The Treaty of Finsbury Park 2025 is a game in 3 acts, a critique of colonialism as expressed through human domination of all living creatures and systems. It is created and played in the digital and physical urban green spaces of Finsbury Park in London. Like many urban parks, Finsbury Park is fraught with environmental issues from noxious gasses and traffic noises to governance struggles and financial sustainability. If colonial systems of dominance and control over living beings continue, we all face an apocalypse. The Treaty project reflects on the dawning of interspecies democracy and envisions a new era of equal rights for all living beings, to organise and shape the environments and cultures they inhabit. It is conceived as part of Furtherfield’s Citizen Sci-Fi program and centered around its theme Love Machines

Based around a set of interspecies assemblies and LARPs – or live action role play games – the Treaty of Finsbury Park 2025 is played from more-than-human perspectives to encourage the blooming of bountiful biodiversity and interspecies political action: think like a dog, bee, or even grass and help change the way we all see and participate in our local urban green spaces forever. The LARPs and assemblies lead to the creation of a Treaty in 2025, in which the rules and framework of “the game” are reset for environmental justice: participants are to negotiate an unprecedented mutual agreement on behalf of all organisms in the face of an unprecedented threat.
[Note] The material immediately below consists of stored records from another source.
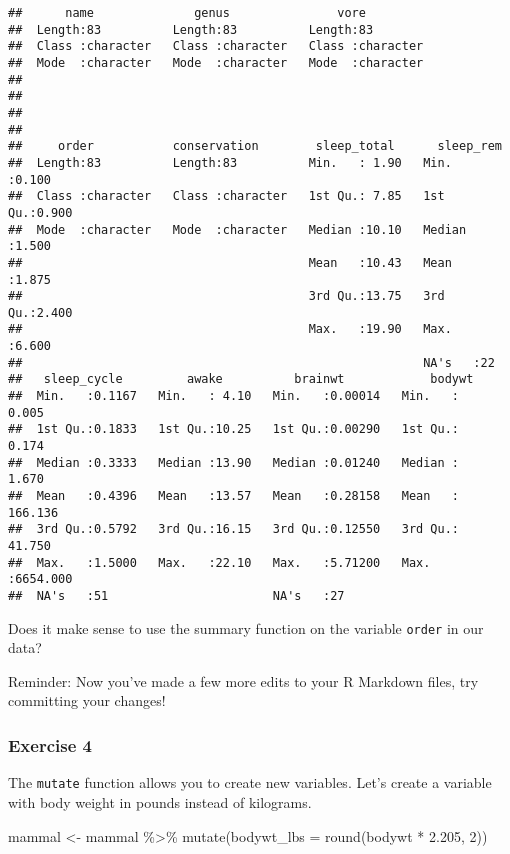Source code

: \documentclass[]{article}
\newenvironment{Shaded}{\begin{snugshade}}{\end{snugshade}}
\newcommand{\AttributeTok}[1]{\textcolor[rgb]{0.77,0.63,0.00}{#1}}
\newcommand{\DecValTok}[1]{\textcolor[rgb]{0.00,0.00,0.81}{#1}}
\newcommand{\FloatTok}[1]{\textcolor[rgb]{0.00,0.00,0.81}{#1}}
\newcommand{\FunctionTok}[1]{\textcolor[rgb]{0.00,0.00,0.00}{#1}}
\newcommand{\NormalTok}[1]{#1}
\newcommand{\OtherTok}[1]{\textcolor[rgb]{0.56,0.35,0.01}{#1}}
\newcommand{\SpecialCharTok}[1]{\textcolor[rgb]{0.00,0.00,0.00}{#1}}
\begin{document}
\begin{verbatim}
##      name              genus               vore          
##  Length:83          Length:83          Length:83         
##  Class :character   Class :character   Class :character  
##  Mode  :character   Mode  :character   Mode  :character  
##                                                          
##                                                          
##                                                          
##                                                          
##     order           conservation        sleep_total      sleep_rem    
##  Length:83          Length:83          Min.   : 1.90   Min.   :0.100  
##  Class :character   Class :character   1st Qu.: 7.85   1st Qu.:0.900  
##  Mode  :character   Mode  :character   Median :10.10   Median :1.500  
##                                        Mean   :10.43   Mean   :1.875  
##                                        3rd Qu.:13.75   3rd Qu.:2.400  
##                                        Max.   :19.90   Max.   :6.600  
##                                                        NA's   :22     
##   sleep_cycle         awake          brainwt            bodywt        
##  Min.   :0.1167   Min.   : 4.10   Min.   :0.00014   Min.   :   0.005  
##  1st Qu.:0.1833   1st Qu.:10.25   1st Qu.:0.00290   1st Qu.:   0.174  
##  Median :0.3333   Median :13.90   Median :0.01240   Median :   1.670  
##  Mean   :0.4396   Mean   :13.57   Mean   :0.28158   Mean   : 166.136  
##  3rd Qu.:0.5792   3rd Qu.:16.15   3rd Qu.:0.12550   3rd Qu.:  41.750  
##  Max.   :1.5000   Max.   :22.10   Max.   :5.71200   Max.   :6654.000  
##  NA's   :51                       NA's   :27
\end{verbatim}

Does it make sense to use the summary function on the variable
\texttt{order} in our data?

Reminder: Now you've made a few more edits to your R Markdown files, try
committing your changes!

\hypertarget{exercise-4}{%
\subsubsection{Exercise 4}\label{exercise-4}}

The \texttt{mutate} function allows you to create new variables. Let's
create a variable with body weight in pounds instead of kilograms.

\begin{Shaded}
\begin{Highlighting}[]
\NormalTok{mammal }\OtherTok{\textless{}{-}}\NormalTok{ mammal }\SpecialCharTok{\%\textgreater{}\%}
  \FunctionTok{mutate}\NormalTok{(}\AttributeTok{bodywt\_lbs =} \FunctionTok{round}\NormalTok{(bodywt }\SpecialCharTok{*} \FloatTok{2.205}\NormalTok{, }\DecValTok{2}\NormalTok{))}
\end{Highlighting}
\end{Shaded}
\end{document}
The Treaty of Finsbury Park 2025 (image credit: Sajan Rai, 2020).

By creating The Treaty of Finsbury Park, human people build empathy pathways to other beings. They learn about and acknowledge the equal rights of more-than-human people to the same range of freedoms they expect for themselves. By signing the treaty they commit to upholding those rights.

The Treaty events start from the following scenario: In 2020, NASA prepared a mission to colonise Mars. Alone in the expanse, the desire to set sail into the void is understandable for a frightened globe. A planetary health check reveals the terrible reality: countless lost species and one million additionally at risk of extinction, their erasure a direct result of relentless human activity. Five years later, an inter-species diplomatic mission convenes to negotiate a mutually assured agreement to reclaim the battered living, mechanical and digital systems for mutual care and respect.

“In The Treaty of Finsbury Park 2025, we are catapulted several years into the future where all the species of the park have risen up to demand equal rights with humans. After much unrest, it has been agreed that a treaty will be drawn up, designating these rights, but first humans must learn to better relate to and understand non-humans so they can cooperate better together. Thankfully there has been a new invention – The Sentience Dial – which allows humans to tune into all the flora and fauna of Finsbury Park.”

– Ruth Catlow (2021)

View the original concept documentation here.

At the project’s core is a provocation: humans live in highly curated isolation, alienated from a planet teeming with life, by the imperialist systems of domination that we have created to control it. Rather than nurturing kinship with the vibrant ecologies of creatures in our own world, we try to cure this loneliness by seeking companionship from our machines or look far beyond our own realms for signs of life. Drawing on this premise, the project is exploring new ways to build empathy pathways to non-human lifeforms through play.